Pois bem, se a norma constitucional falasse apenas de um saber, poderíamos considerar atendido o requisito qualquer que fosse o objeto desse saber. Mas a norma exige que o escolhido tenha um saber jurídico, ou seja, que se trate de um conhecimento especializado no campo da ciência e da técnica do Direito, o que evidentemente pressupõe uma formação oficial em curso jurídico. A expressão “saber jurídico” equivale assim à formação oficial no curso de Direito, com a obtenção do diploma e de sua certificação perante os órgãos oficiais. Um juiz, um promotor, um advogado público, um advogado particular, todos contam com uma formação oficial em Direito, mas isso não é suficiente a que se possa dizer tenham um notável saber jurídico. Têm sim um saber jurídico, que pode em muitos casos demonstrar-se um insuficiente saber.

Tivesse o Legislador constitucional parado aí, em “saber jurídico”, e poderíamos dizer que o único requisito para que uma legítima  indicação ao STF seria o indicado possuir um diploma oficial, confirmando a formação jurídica. Mas o Legislador constitucional é mais exigente.
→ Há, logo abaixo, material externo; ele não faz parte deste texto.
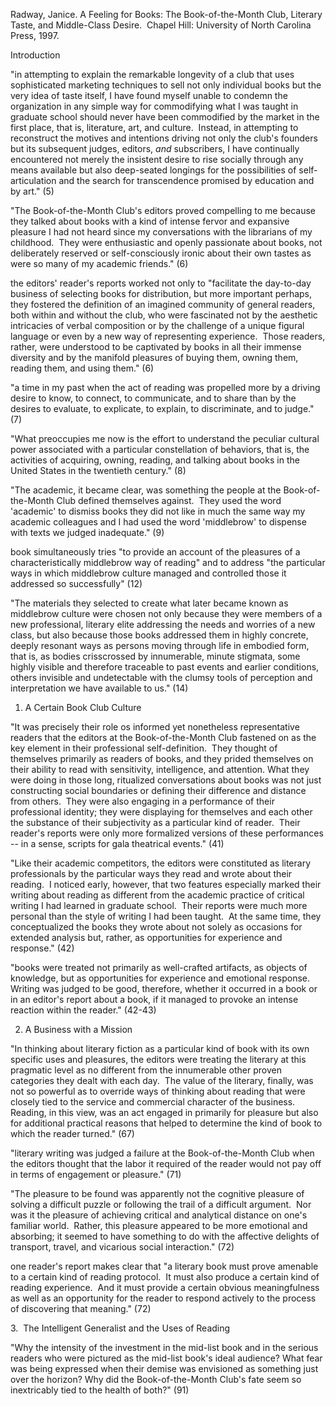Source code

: Radway, Janice. A Feeling for Books: The Book-of-the-Month Club, Literary Taste, and Middle-Class Desire.  Chapel Hill: University of North Carolina Press, 1997.


Introduction

"in attempting to explain the remarkable longevity of a club that uses sophisticated marketing techniques to sell not only individual books but the very idea of taste itself, I have found myself unable to condemn the organization in any simple way for commodifying what I was taught in graduate school should never have been commodified by the market in the first place, that is, literature, art, and culture.  Instead, in attempting to reconstruct the motives and intentions driving not only the club's founders but its subsequent judges, editors, *and* subscribers, I have continually encountered not merely the insistent desire to rise socially through any means available but also deep-seated longings for the possibilities of self-articulation and the search for transcendence promised by education and by art." (5)

"The Book-of-the-Month Club's editors proved compelling to me because they talked about books with a kind of intense fervor and expansive pleasure I had not heard since my conversations with the librarians of my childhood.  They were enthusiastic and openly passionate about books, not deliberately reserved or self-consciously ironic about their own tastes as were so many of my academic friends." (6)

the editors' reader's reports worked not only to "facilitate the day-to-day business of selecting books for distribution, but more important perhaps, they fostered the definition of an imagined community of general readers, both within and without the club, who were fascinated not by the aesthetic intricacies of verbal composition or by the challenge of a unique figural language or even by a new way of representing experience.  Those readers, rather, were understood to be captivated by books in all their immense diversity and by the manifold pleasures of buying them, owning them, reading them, and using them." (6)

"a time in my past when the act of reading was propelled more by a driving desire to know, to connect, to communicate, and to share than by the desires to evaluate, to explicate, to explain, to discriminate, and to judge." (7)

"What preoccupies me now is the effort to understand the peculiar cultural power associated with a particular constellation of behaviors, that is, the activities of acquiring, owning, reading, and talking about books in the United States in the twentieth century." (8)

"The academic, it became clear, was something the people at the Book-of-the-Month Club defined themselves against.  They used the word 'academic' to dismiss books they did not like in much the same way my academic colleagues and I had used the word 'middlebrow' to dispense with texts we judged inadequate." (9)

book simultaneously tries "to provide an account of the pleasures of a characteristically middlebrow way of reading" and to address "the particular ways in which middlebrow culture managed and controlled those it addressed so successfully" (12)

"The materials they selected to create what later became known as middlebrow culture were chosen not only because they were members of a new professional, literary elite addressing the needs and worries of a new class, but also because those books addressed them in highly concrete, deeply resonant ways as persons moving through life in embodied form, that is, as bodies crisscrossed by innumerable, minute stigmata, some highly visible and therefore traceable to past events and earlier conditions, others invisible and undetectable with the clumsy tools of perception and interpretation we have available to us." (14)


1. A Certain Book Club Culture

"It was precisely their role os informed yet nonetheless representative readers that the editors at the Book-of-the-Month Club fastened on as the key element in their professional self-definition.  They thought of themselves primarily as readers of books, and they prided themselves on their ability to read with sensitivity, intelligence, and attention. What they were doing in those long, ritualized conversations about books was not just constructing social boundaries or defining their difference and distance from others.  They were also engaging in a performance of their professional identity; they were displaying for themselves and each other the substance of their subjectivity as a particular kind of reader.  Their reader's reports were only more formalized versions of these performances -- in a sense, scripts for gala theatrical events." (41)

"Like their academic competitors, the editors were constituted as literary professionals by the particular ways they read and wrote about their reading.  I noticed early, however, that two features especially marked their writing about reading as different from the academic practice of critical writing I had learned in graduate school.  Their reports were much more personal than the style of writing I had been taught.  At the same time, they conceptualized the books they wrote about not solely as occasions for extended analysis but, rather, as opportunities for experience and response." (42)

"books were treated not primarily as well-crafted artifacts, as objects of knowledge, but as opportunities for experience and emotional response.  Writing was judged to be good, therefore, whether it occurred in a book or in an editor's report about a book, if it managed to provoke an intense reaction within the reader." (42-43)


2. A Business with a Mission

"In thinking about literary fiction as a particular kind of book with its own specific uses and pleasures, the editors were treating the literary at this pragmatic level as no different from the innumerable other proven categories they dealt with each day.  The value of the literary, finally, was not so powerful as to override ways of thinking about reading that were closely tied to the service and commercial character of the business.  Reading, in this view, was an act engaged in primarily for pleasure but also for additional practical reasons that helped to determine the kind of book to which the reader turned." (67)

"literary writing was judged a failure at the Book-of-the-Month Club when the editors thought that the labor it required of the reader would not pay off in terms of engagement or pleasure." (71)

"The pleasure to be found was apparently not the cognitive pleasure of solving a difficult puzzle or following the trail of a difficult argument.  Nor was it the pleasure of achieving critical and analytical distance on one's familiar world.  Rather, this pleasure appeared to be more emotional and absorbing; it seemed to have something to do with the affective delights of transport, travel, and vicarious social interaction." (72)

one reader's report makes clear that "a literary book must prove amenable to a certain kind of reading protocol.  It must also produce a certain kind of reading experience.  And it must provide a certain obvious meaningfulness as well as an opportunity for the reader to respond actively to the process of discovering that meaning." (72)


3.  The Intelligent Generalist and the Uses of Reading

"Why the intensity of the investment in the mid-list book and in the serious readers who were pictured as the mid-list book's ideal audience? What fear was being expressed when their demise was envisioned as something just over the horizon? Why did the Book-of-the-Month Club's fate seem so inextricably tied to the health of both?" (91)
Com efeito, o saber jurídico há que ser notável, e isso conduz obrigatoriamente o intérprete ao sentido geral do adjetivo “notável”, àqueles sentidos, pois, que os bons dicionaristas registram. De modo que é indisputável a conclusão de que o escolhido deva ter um conhecimento jurídico consistente, a rigor consistentíssimo, materializado em obras (livros, artigos, ensaios) e que possa ter sido analisado como tal pela comunidade jurídica autorizada, ou seja, pelos especialistas na área de atuação do indicado. Assim, se o indicado é especializado em Direito Civil, seus escritos devem contar com a apreciação dos juristas dessa área do Direito, e isso exige tempo, que é aquele naturalmente consumido entre a produção das obras e sua análise por um hábil público especializado. O mesmo vale evidentemente para todas as outras áreas do Direito.

Entre saber, saber Direito e ter um notável saber jurídico vai uma distância tão extensa que se pode dizer que seriam poucos, pouquíssimos aqueles que poderiam ser indicados ao cargo de ministro do STF, fosse atendido o rigor que o enunciado normativo exige. Haveria mesmo dificuldade na indicação em certos momentos, diante da ausência de nomes que pudessem atender ao requisito do “notável saber jurídico”, se interpretado esse conceito como o dever ser.

Poder-se-ia argumentar que o poder não convive bem com o vazio, e que por isso se poderia desconsiderar em alguns momentos o “notável”, para ficarmos apenas com o “saber jurídico”, com o que se aumentaria o número dos possíveis escolhidos.

Mas então não poderíamos avançar ainda mais,  e assim nos contentarmos apenas com um “saber”, não necessariamente jurídico? Vale lembrar o que escreveu EDGARD DE MOURA BITTENCOURT em sua obra, hoje infelizmente pouco lembrada, “O Juiz”, quando, em tom de gracejo, dizia que o juiz deve necessariamente possuir bom senso, mas que, se além do bem senso, souber um pouco do Direito, aí a coisa melhora.